As a frist step, lets create a spark cluster without nodes for local execution. 

In [38]:
import pyspark
from pyspark import SparkConf, SparkContext
import collections

if(not "sc" in globals()):
    conf = SparkConf().setMaster("local").setAppName("00_Spark_basics")
    sc = SparkContext(conf = conf)

Load the downloaded data file into the created spark context to create a RDD.

In [36]:
lines = sc.textFile(folder_name + "/u.data")
rdd = lines.map(lambda x: x.split())
type(rdd)

pyspark.rdd.PipelinedRDD

The lines below give you a basic overview over the data frame. To do so, the created execution graph has to be computed (in this case using the __collect()__ statement. The code below, defines a print function that will be used throughout this notebook to visualize the operations on the rdd using pandas.

In [39]:
import pandas as pd

def print_rdd_overview(rdd:pyspark.rdd.PipelinedRDD, columns=None, head_size=10):
    return pd.DataFrame(rdd.collect(), columns=columns).head(head_size)
    
print_rdd_overview(rdd, columns=("user id", "item id", "rating", "timestamp"))

Unnamed: 0,user id,item id,rating,timestamp
0,196,242,3,881250949
1,186,302,3,891717742
2,22,377,1,878887116
3,244,51,2,880606923
4,166,346,1,886397596
5,298,474,4,884182806
6,115,265,2,881171488
7,253,465,5,891628467
8,305,451,3,886324817
9,6,86,3,883603013


## 3 Show rating distribution over all ratings

Lets output the rating distribution for the given movie ratings file using __countByValue__.

In [85]:
%matplotlib inline
import matplotlib.pyplot as plt

___NOTE:___ The method __countByValue__ is an action that triggers the execution of the created function graph and returns unique value of a given RDD as a dictionary of (value, count) pairs. A full list of all triggers for graph execution can be found [here](https://spark.apache.org/docs/latest/rdd-programming-guide.html#actions).

In [88]:
ratings = rdd.map(lambda x: x[2])
movie_ratings = ratings.countByValue()
print(type(movie_ratings))

sorted_ratings = sorted(movie_ratings.items())
pd.DataFrame(sorted_ratings, columns=("star rating", "# of ratings"))

<class 'collections.defaultdict'>


Unnamed: 0,star rating,# of ratings
0,1,6110
1,2,11370
2,3,27145
3,4,34174
4,5,21201


Alternatively we may utilize operations such as __map__, __reduceByKey__ and __sortByKey__ to yield a similar result.
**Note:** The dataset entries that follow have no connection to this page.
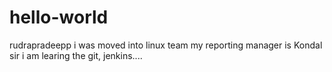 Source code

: # hello-world
rudrapradeepp
i was moved into linux team
my reporting manager is Kondal sir
i am learing the git, jenkins....
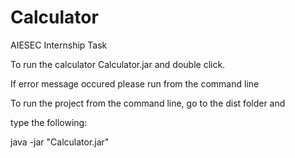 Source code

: # Calculator
AIESEC Internship Task

To run the calculator Calculator.jar and double click. 

If error message occured please run from the command line

To run the project from the command line, go to the dist folder and

type the following:

java -jar "Calculator.jar" 
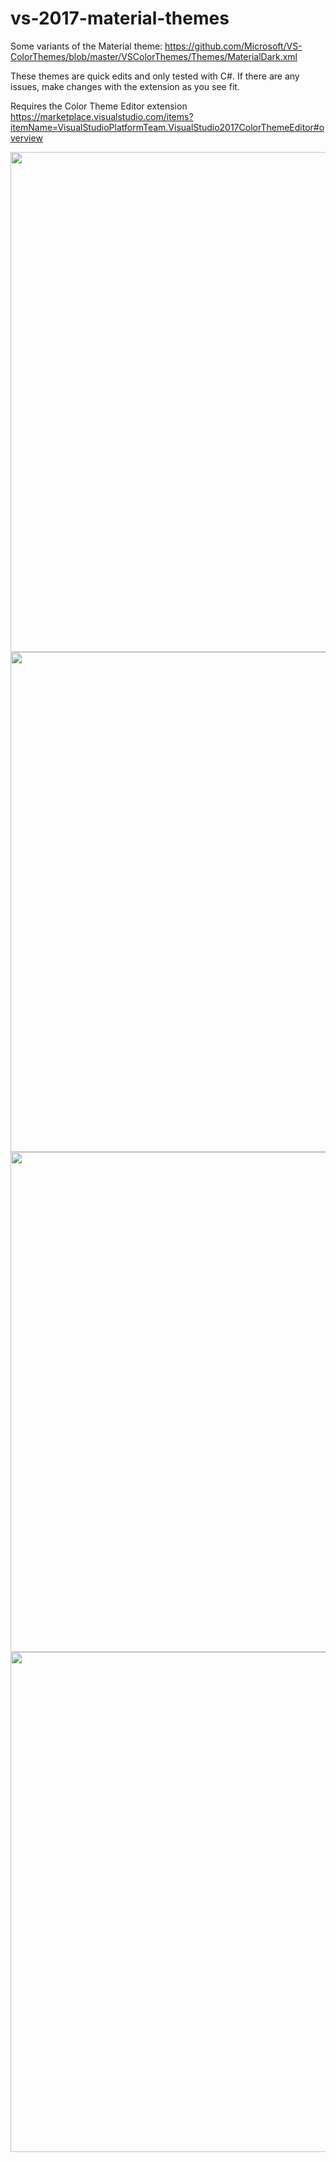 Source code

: # vs-2017-material-themes
Some variants of the Material theme: https://github.com/Microsoft/VS-ColorThemes/blob/master/VSColorThemes/Themes/MaterialDark.xml

These themes are quick edits and only tested with C#. If there are any issues, make changes with the extension as you see fit.

Requires the Color Theme Editor extension https://marketplace.visualstudio.com/items?itemName=VisualStudioPlatformTeam.VisualStudio2017ColorThemeEditor#overview

<img src="https://raw.githubusercontent.com/j-fan/vs-2017-themes/master/Capture3.JPG" width="800px" />
<img src="https://raw.githubusercontent.com/j-fan/vs-2017-themes/master/Capture4.JPG" width="800px" />
<img src="https://raw.githubusercontent.com/j-fan/vs-2017-themes/master/Capture.JPG" width="800px" />
<img src="https://raw.githubusercontent.com/j-fan/vs-2017-themes/master/Capture2.JPG" width="800px" />

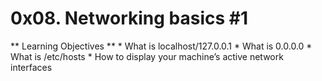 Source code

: # 0x08. Networking basics #1

** Learning Objectives **
    * What is localhost/127.0.0.1
    * What is 0.0.0.0
    * What is /etc/hosts
    * How to display your machine’s active network interfaces
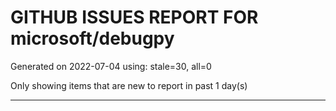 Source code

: 
# GITHUB ISSUES REPORT FOR microsoft/debugpy


Generated on 2022-07-04 using: stale=30, all=0


Only showing items that are new to report in past 1 day(s)


---
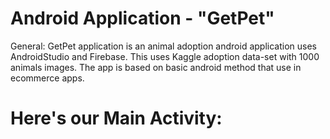 # Android Application - "GetPet"

General:
GetPet application is an animal adoption android application uses AndroidStudio and Firebase.
This uses Kaggle adoption data-set with 1000 animals images.
The app is based on basic android method that use in ecommerce apps.

# Here's our Main Activity:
___NOTE:___ In this example, the outcome of operations into movie_ratings still maintains the execution graph until the __collect()__ action is exectued as part of the print_rdd_overview method.

In [93]:
movie_ratings = ratings.map(lambda x: (x,1)) \
                       .reduceByKey(lambda x, y: x + y) \
                       .sortByKey()
print(type(movie_ratings))

df = print_rdd_overview(movie_ratings, columns=("star rating", "# of ratings"))
df

<class 'pyspark.rdd.PipelinedRDD'>


Unnamed: 0,star rating,# of ratings
0,1,6110
1,2,11370
2,3,27145
3,4,34174
4,5,21201


## 4 Which user created most ratings

Let's use the same approach to obtain the number of ratings by user ID.

In [133]:
ratings_by_user = rdd.map(lambda x: (x[0],1)) \
   .reduceByKey(lambda x, y: x + y) \
   .map(lambda x: (x[1], x[0])) \
   .sortByKey(ascending=False)

print_rdd_overview(ratings_by_user, columns=("# of ratings", "user id"), head_size=1)

Unnamed: 0,# of ratings,user id
0,737,405